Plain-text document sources
____

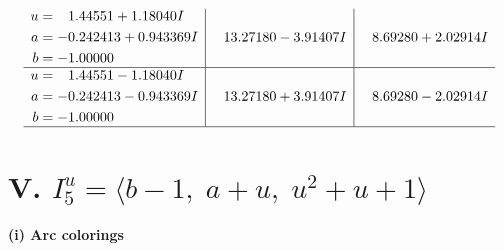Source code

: \documentclass[1p]{elsarticle_modified}
\theoremstyle{definition}
\begin{document}
$$\begin{array}{c|c|c}
\begin{aligned}
u &= \phantom{-}1.44551 + 1.18040 I \\
a &= -0.242413 + 0.943369 I \\
b &= -1.00000\phantom{ +0.000000I}\end{aligned}
 & \phantom{-}13.27180 - 3.91407 I & \phantom{-}8.69280 + 2.02914 I \\ \hline\begin{aligned}
u &= \phantom{-}1.44551 - 1.18040 I \\
a &= -0.242413 - 0.943369 I \\
b &= -1.00000\phantom{ +0.000000I}\end{aligned}
 & \phantom{-}13.27180 + 3.91407 I & \phantom{-}8.69280 - 2.02914 I\\
 \hline 
 \end{array}$$\newpage\newpage\renewcommand{\arraystretch}{1}
\centering \section*{V. $I^u_{5}= \langle b-1,\;a+u,\;u^2+u+1 \rangle$}
\flushleft \textbf{(i) Arc colorings}\\
\end{document}
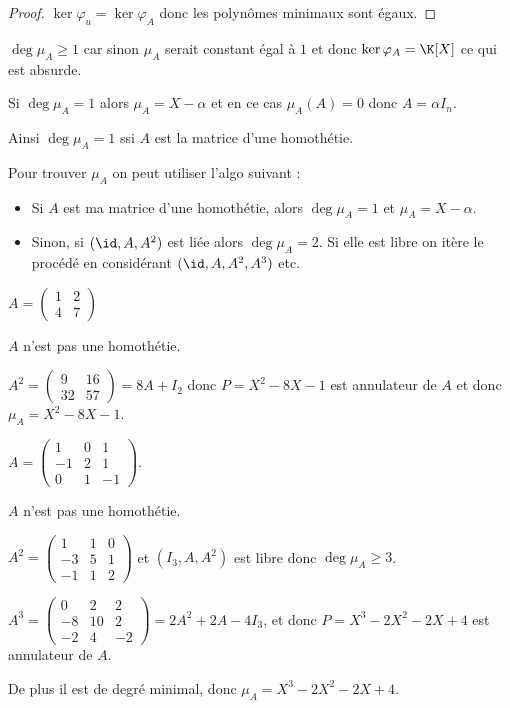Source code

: \begin{proof}
    $\ker \varphi_u = \ker \varphi_A$ donc les polynômes minimaux sont égaux.
\end{proof}

\begin{remarque}
    $\deg \mu_A \geqslant 1$ car sinon $\mu_A$ serait constant égal à $1$ et donc
    $\ker \varphi_A = \K[X]$ ce qui est absurde.

    \avspace Si $\deg \mu_A = 1$ alors $\mu_A = X - \alpha$ et en ce cas 
    $\mu_A(A) = 0$ donc $A = \alpha I_n$.

    Ainsi $\deg \mu_A = 1$ ssi $A$ est la matrice d'une homothétie.

    \avspace Pour trouver $\mu_A$ on peut utiliser l'algo suivant : 
    \begin{itemize}
        \item Si $A$ est ma matrice d'une homothétie, alors $\deg \mu_A = 1$ et $\mu_A = X - \alpha$.
        \item Sinon, si $(\id, A, A^2)$ est liée alors $\deg \mu_A = 2$. Si elle est libre on itère 
            le procédé en considérant $(\id, A, A^2, A^3)$ etc.
    \end{itemize}
\end{remarque}

\begin{exemple}
    $A = \begin{pmatrix}
        1 & 2 \\
        4 & 7
    \end{pmatrix}$

    $A$ n'est pas une homothétie.

    $A^2 = \begin{pmatrix}
        9 & 16 \\
        32 & 57
    \end{pmatrix} = 8 A + I_2$ donc $P = X^2 - 8X - 1$ est annulateur de $A$ et 
    donc $\mu_A = X^2 - 8X - 1$.

    \lvspace $A = \begin{pmatrix}
        1 & 0 & 1 \\
        -1& 2 & 1 \\
        0 & 1 & -1
    \end{pmatrix}$. 

    $A$ n'est pas une homothétie.

    $A^2 = \begin{pmatrix}
        1 & 1 & 0 \\
        -3 & 5 & 1 \\
        -1 & 1 & 2
    \end{pmatrix}$ et $(I_3, A, A^2)$ est libre donc $\deg \mu_A \geqslant 3$.

    $A^3 = \begin{pmatrix}
        0 & 2 & 2 \\
        -8 & 10 & 2 \\
        -2 & 4 & -2
    \end{pmatrix} = 2 A^2 + 2A - 4 I_3$, et donc $P = X^3 - 2X^2 - 2X + 4$ est annulateur de $A$.

    De plus il est de degré minimal, donc $\mu_A = X^3 - 2X^2 - 2X + 4$.
\end{exemple}

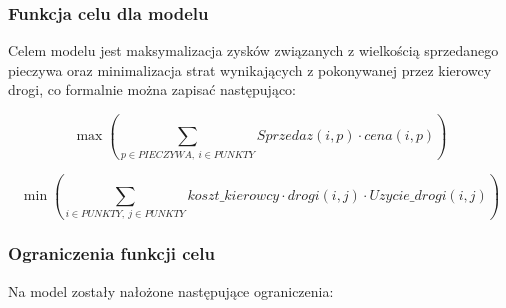 \documentclass[]{article}
\begin{document}
\subsubsection{Funkcja celu dla modelu}

Celem modelu jest maksymalizacja zysków związanych z wielkością sprzedanego pieczywa oraz minimalizacja strat wynikających z pokonywanej przez kierowcy drogi, co formalnie można zapisać następująco:

\[ \max \left( \sum_{p \in PIECZYWA,~i \in PUNKTY} Sprzedaz(i,p) \cdot cena(i,p) \right) \]

\[ \min \left( \sum_{i \in PUNKTY,~j \in PUNKTY} koszt\_kierowcy \cdot drogi(i,j) \cdot Uzycie\_drogi(i,j) \right) \]

\subsubsection{Ograniczenia funkcji celu}

Na model zostały nałożone następujące ograniczenia:
\end{document}
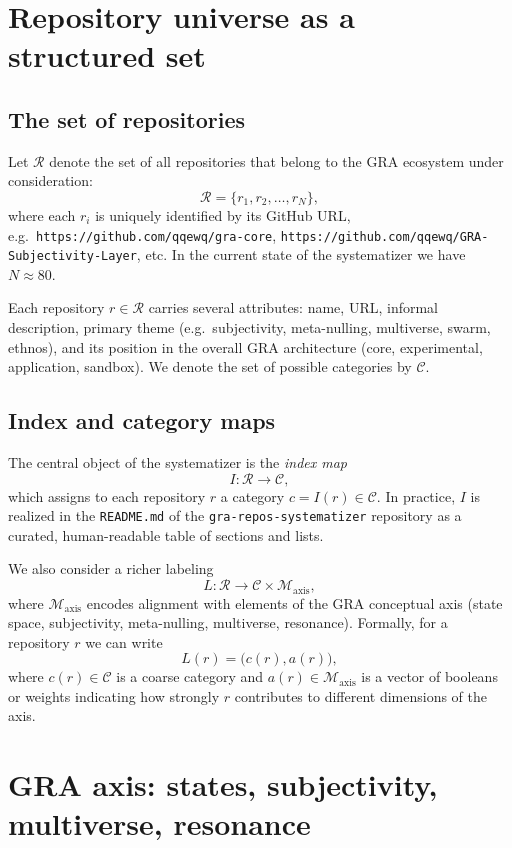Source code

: \documentclass[11pt,a4paper]{article}
\begin{document}
\section{Repository universe as a structured set}

\subsection{The set of repositories}

Let $\mathcal{R}$ denote the set of all repositories that belong to the
GRA ecosystem under consideration:
\[
  \mathcal{R} = \{ r_1, r_2, \dots, r_N \},
\]
where each $r_i$ is uniquely identified by its GitHub URL,
e.g.\ \texttt{https://github.com/qqewq/gra-core},
\texttt{https://github.com/qqewq/GRA-Subjectivity-Layer}, etc.
In the current state of the systematizer we have $N \approx 80$.

Each repository $r \in \mathcal{R}$ carries several attributes:
name, URL, informal description, primary theme
(e.g.\ subjectivity, meta-nulling, multiverse, swarm, ethnos),
and its position in the overall GRA architecture
(core, experimental, application, sandbox).
We denote the set of possible categories by $\mathcal{C}$.

\subsection{Index and category maps}

The central object of the systematizer is the \emph{index map}
\[
  I : \mathcal{R} \rightarrow \mathcal{C},
\]
which assigns to each repository $r$ a category $c = I(r) \in \mathcal{C}$.
In practice, $I$ is realized in the \texttt{README.md} of the
\texttt{gra-repos-systematizer} repository as a curated, human-readable
table of sections and lists.

We also consider a richer labeling
\[
  L : \mathcal{R} \rightarrow \mathcal{C} \times \mathcal{M}_{\text{axis}},
\]
where $\mathcal{M}_{\text{axis}}$ encodes alignment with elements of
the GRA conceptual axis (state space, subjectivity, meta-nulling,
multiverse, resonance).
Formally, for a repository $r$ we can write
\[
  L(r) = \bigl( c(r), a(r) \bigr),
\]
where $c(r) \in \mathcal{C}$ is a coarse category and
$a(r) \in \mathcal{M}_{\text{axis}}$ is a vector of booleans or weights
indicating how strongly $r$ contributes to different dimensions of the axis.

\section{GRA axis: states, subjectivity, multiverse, resonance}
\end{document}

____

_ABOUT THIS TASK_. Since the pictures are not wanted, set down only the rest of each record, exactly as above.

_TASK ANSWER_.
Source code

: \documentclass[1p]{elsarticle_modified}
\theoremstyle{definition}
\begin{document}
$$\begin{array}{c|c|c}
\begin{aligned}
u &= \phantom{-}1.44551 + 1.18040 I \\
a &= -0.242413 + 0.943369 I \\
b &= -1.00000\phantom{ +0.000000I}\end{aligned}
 & \phantom{-}13.27180 - 3.91407 I & \phantom{-}8.69280 + 2.02914 I \\ \hline\begin{aligned}
u &= \phantom{-}1.44551 - 1.18040 I \\
a &= -0.242413 - 0.943369 I \\
b &= -1.00000\phantom{ +0.000000I}\end{aligned}
 & \phantom{-}13.27180 + 3.91407 I & \phantom{-}8.69280 - 2.02914 I\\
 \hline 
 \end{array}$$\newpage\newpage\renewcommand{\arraystretch}{1}
\centering \section*{V. $I^u_{5}= \langle b-1,\;a+u,\;u^2+u+1 \rangle$}
\flushleft \textbf{(i) Arc colorings}\\
\end{document}
Source code

: \begin{proof}
    $\ker \varphi_u = \ker \varphi_A$ donc les polynômes minimaux sont égaux.
\end{proof}

\begin{remarque}
    $\deg \mu_A \geqslant 1$ car sinon $\mu_A$ serait constant égal à $1$ et donc
    $\ker \varphi_A = \K[X]$ ce qui est absurde.

    \avspace Si $\deg \mu_A = 1$ alors $\mu_A = X - \alpha$ et en ce cas 
    $\mu_A(A) = 0$ donc $A = \alpha I_n$.

    Ainsi $\deg \mu_A = 1$ ssi $A$ est la matrice d'une homothétie.

    \avspace Pour trouver $\mu_A$ on peut utiliser l'algo suivant : 
    \begin{itemize}
        \item Si $A$ est ma matrice d'une homothétie, alors $\deg \mu_A = 1$ et $\mu_A = X - \alpha$.
        \item Sinon, si $(\id, A, A^2)$ est liée alors $\deg \mu_A = 2$. Si elle est libre on itère 
            le procédé en considérant $(\id, A, A^2, A^3)$ etc.
    \end{itemize}
\end{remarque}

\begin{exemple}
    $A = \begin{pmatrix}
        1 & 2 \\
        4 & 7
    \end{pmatrix}$

    $A$ n'est pas une homothétie.

    $A^2 = \begin{pmatrix}
        9 & 16 \\
        32 & 57
    \end{pmatrix} = 8 A + I_2$ donc $P = X^2 - 8X - 1$ est annulateur de $A$ et 
    donc $\mu_A = X^2 - 8X - 1$.

    \lvspace $A = \begin{pmatrix}
        1 & 0 & 1 \\
        -1& 2 & 1 \\
        0 & 1 & -1
    \end{pmatrix}$. 

    $A$ n'est pas une homothétie.

    $A^2 = \begin{pmatrix}
        1 & 1 & 0 \\
        -3 & 5 & 1 \\
        -1 & 1 & 2
    \end{pmatrix}$ et $(I_3, A, A^2)$ est libre donc $\deg \mu_A \geqslant 3$.

    $A^3 = \begin{pmatrix}
        0 & 2 & 2 \\
        -8 & 10 & 2 \\
        -2 & 4 & -2
    \end{pmatrix} = 2 A^2 + 2A - 4 I_3$, et donc $P = X^3 - 2X^2 - 2X + 4$ est annulateur de $A$.

    De plus il est de degré minimal, donc $\mu_A = X^3 - 2X^2 - 2X + 4$.
\end{exemple}

 \documentclass[]{article}
\begin{document}
\subsubsection{Funkcja celu dla modelu}

Celem modelu jest maksymalizacja zysków związanych z wielkością sprzedanego pieczywa oraz minimalizacja strat wynikających z pokonywanej przez kierowcy drogi, co formalnie można zapisać następująco:

\[ \max \left( \sum_{p \in PIECZYWA,~i \in PUNKTY} Sprzedaz(i,p) \cdot cena(i,p) \right) \]

\[ \min \left( \sum_{i \in PUNKTY,~j \in PUNKTY} koszt\_kierowcy \cdot drogi(i,j) \cdot Uzycie\_drogi(i,j) \right) \]

\subsubsection{Ograniczenia funkcji celu}

Na model zostały nałożone następujące ograniczenia:
\end{document}
Source code

: \documentclass[11pt,a4paper]{article}
\begin{document}
\section{Repository universe as a structured set}

\subsection{The set of repositories}

Let $\mathcal{R}$ denote the set of all repositories that belong to the
GRA ecosystem under consideration:
\[
  \mathcal{R} = \{ r_1, r_2, \dots, r_N \},
\]
where each $r_i$ is uniquely identified by its GitHub URL,
e.g.\ \texttt{https://github.com/qqewq/gra-core},
\texttt{https://github.com/qqewq/GRA-Subjectivity-Layer}, etc.
In the current state of the systematizer we have $N \approx 80$.

Each repository $r \in \mathcal{R}$ carries several attributes:
name, URL, informal description, primary theme
(e.g.\ subjectivity, meta-nulling, multiverse, swarm, ethnos),
and its position in the overall GRA architecture
(core, experimental, application, sandbox).
We denote the set of possible categories by $\mathcal{C}$.

\subsection{Index and category maps}

The central object of the systematizer is the \emph{index map}
\[
  I : \mathcal{R} \rightarrow \mathcal{C},
\]
which assigns to each repository $r$ a category $c = I(r) \in \mathcal{C}$.
In practice, $I$ is realized in the \texttt{README.md} of the
\texttt{gra-repos-systematizer} repository as a curated, human-readable
table of sections and lists.

We also consider a richer labeling
\[
  L : \mathcal{R} \rightarrow \mathcal{C} \times \mathcal{M}_{\text{axis}},
\]
where $\mathcal{M}_{\text{axis}}$ encodes alignment with elements of
the GRA conceptual axis (state space, subjectivity, meta-nulling,
multiverse, resonance).
Formally, for a repository $r$ we can write
\[
  L(r) = \bigl( c(r), a(r) \bigr),
\]
where $c(r) \in \mathcal{C}$ is a coarse category and
$a(r) \in \mathcal{M}_{\text{axis}}$ is a vector of booleans or weights
indicating how strongly $r$ contributes to different dimensions of the axis.

\section{GRA axis: states, subjectivity, multiverse, resonance}
\end{document}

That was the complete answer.